Ora, tornando più specificamente all'articolo, questo aveva a volte un tono un
po' vicino al'ironia, ad esempio definendo Bassam "maldestro terrorista
palestinese", dato che questi si era, appunto, sentito scoperto da un lavoratore
della nave, e così via; nello stesso tempo il testo dell'articolo, pur essendo
stato scritto dal giornalista del caso, Claudio Bernieri di "L'Europeo", in modo
interessante, che riusciva ad attirare l'attenzione, (e pur sottolineando
giustamente la solitudine prevalente per Bassam, nonostante diverse persone lo
avessero aiutato e lui le avesse apprezzate) aveva secondo me un tono un po'
provinciale, riducendo, in modo unilaterale, la situazione di Bassam, che aveva
in quel 1991 ottenuto la libertà vigilata, ad una vicenda soprattutto italiana,
nel quadro di un sistema giudiziario, quellodell’Italia, che l'articolista
tendeva a guardare con una certa criticità e diffidenza, considerandolo
esplicitamente troppo "lassista" con chi fosse stato condannato; tanto per fare
solo un esempio tra i diversi possibili, riporto che era chiaramente ironico il
titolo stesso del servizio, che suonava così "Sequestrò l'Achille Lauro?
Liberiamolo subito"...
Io credo, invece, che quella storia andasse molto oltre la cornice italiana
nella quale in quel momento era stata confinata, e che dallo stesso testo
emergesse, nonostante quella impostazione, la verità su un giovane che, pur
avendo sicuramente sbagliato nell'essersi reso responsabile del reato per cui
era stato condannato (cosa che Bassam stesso aveva ammesso, pur non essendo
divenuto un "pentito giudiziario" nel senso di delatore), era però anche una
persona che, nata profuga e in esilio, si era mossa per degli ideali alti... Si
trattava, cioè, di un giovane con una propria sensibilità, che scriveva poesie
ed era gentile con tutti quelli che incontrasse... insomma, Bassam era
certamente una realtà da non distruggere, per cui, secondo me, era stato giusto
l'averlo aiutato... Per questi motivi, mi sono chiesta che cosa avesse potuto
portare un ragazzo così, peraltro non lontanissimo da me per età, a vivere una
tale disperazione che lo aveva condotto a rendersi responsabile dell'atto per il
quale era stato condannato: questi interrogativi mi avevano, così, spinta ad
interessarmi della Palestina, cosa che non si è dimostrata una "curiosità"

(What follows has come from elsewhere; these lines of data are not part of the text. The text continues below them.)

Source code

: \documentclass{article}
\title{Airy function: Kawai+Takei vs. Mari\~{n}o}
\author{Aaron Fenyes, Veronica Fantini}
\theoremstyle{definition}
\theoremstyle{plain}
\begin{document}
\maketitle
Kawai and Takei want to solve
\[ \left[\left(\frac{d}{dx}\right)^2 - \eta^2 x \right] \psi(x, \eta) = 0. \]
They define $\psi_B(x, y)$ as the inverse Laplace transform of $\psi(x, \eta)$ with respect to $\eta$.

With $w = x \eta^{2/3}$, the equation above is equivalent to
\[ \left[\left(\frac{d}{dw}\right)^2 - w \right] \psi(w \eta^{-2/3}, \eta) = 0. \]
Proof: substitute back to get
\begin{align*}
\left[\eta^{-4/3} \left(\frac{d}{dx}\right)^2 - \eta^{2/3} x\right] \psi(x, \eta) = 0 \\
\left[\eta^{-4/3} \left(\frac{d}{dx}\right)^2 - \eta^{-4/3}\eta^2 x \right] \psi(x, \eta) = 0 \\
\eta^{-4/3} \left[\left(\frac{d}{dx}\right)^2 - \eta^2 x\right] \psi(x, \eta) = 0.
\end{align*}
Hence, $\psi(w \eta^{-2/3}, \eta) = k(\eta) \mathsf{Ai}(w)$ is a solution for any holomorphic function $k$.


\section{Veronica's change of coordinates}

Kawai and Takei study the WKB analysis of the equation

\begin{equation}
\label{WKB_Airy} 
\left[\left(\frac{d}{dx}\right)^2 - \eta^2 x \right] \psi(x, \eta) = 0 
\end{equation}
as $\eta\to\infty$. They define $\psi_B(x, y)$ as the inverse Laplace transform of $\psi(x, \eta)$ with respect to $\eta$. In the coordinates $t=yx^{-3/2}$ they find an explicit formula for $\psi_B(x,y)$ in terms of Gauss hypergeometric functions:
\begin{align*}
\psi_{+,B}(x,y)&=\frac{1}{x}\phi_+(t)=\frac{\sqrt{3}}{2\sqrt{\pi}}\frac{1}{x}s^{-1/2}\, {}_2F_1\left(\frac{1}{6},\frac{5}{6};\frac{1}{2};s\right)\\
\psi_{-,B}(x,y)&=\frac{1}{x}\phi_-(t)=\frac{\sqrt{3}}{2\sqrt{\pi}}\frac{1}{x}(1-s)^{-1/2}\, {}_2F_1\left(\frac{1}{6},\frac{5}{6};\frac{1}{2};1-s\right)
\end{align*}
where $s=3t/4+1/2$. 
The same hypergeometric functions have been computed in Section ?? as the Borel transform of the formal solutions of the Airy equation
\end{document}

momentanea, ma è stata, invece, un interesse profondo che è divenuto, in un
certo senso, parte di me”.
DE MARTINO: “ Come è nata l’idea di scrivere il libro?”
RICCIARDI: "L'idea del libro è nata dopo che avevo già dedicato, in quanto
giornalista, diversi e dettagliati articoli alla causa palestinese. Inoltre,
avevo studiato questo argomento pure per la mia tesi di Laurea: tale esperienza
mi ha insegnato a curare ancora di più l'indicazione delle fonti, che pure nei
pezzi giornalistici non mancavano, ma che venivano segnalate in maniera meno
organica e dettagliata.
L’opera ha proprio la sua struttura portante in tutta una serie soprattutto di
fonti, soprattutto israelo-sioniste, ma anche italiane ed internazionali,
riportate senza distinzioni di colore politico, che documentano le espulsioni,
le discriminazioni e le stragi ai danni dei palestinesi. In particolare, a
proposito delle fonti ebraiche, posso dire che alcune di queste sono di denuncia
di tali crimini, soprattutto nell'ambito di un nuovo filone più obiettivo di
storiografia israeliana, detto "revisionista", ma molte di più sono di natura
addirittura rivendicativa nei confronti di tali efferatezze, nel senso che gli
autori di tali misfatti li ammettevano senza giri di parole, in un certo senso
vantandosene. Ti faccio un solo esempio a questo proposito, ma nell'opera ce ne
sono parecchi altri...ecco questa dichiarazione di Ariel Sharon, all'epoca
ministro degli esteri israeliano, in una dichiarazione resa ad una riunione di
militanti del partito ebraico di destra “Tsomet” , riportato dall'agenzia France
Press, il 15 novembre 1998: "Non c'è sionismo, colonizzazione o Stato ebraico
senza lo sradicamento degli arabi e l'espropriazione delle loro terre" “.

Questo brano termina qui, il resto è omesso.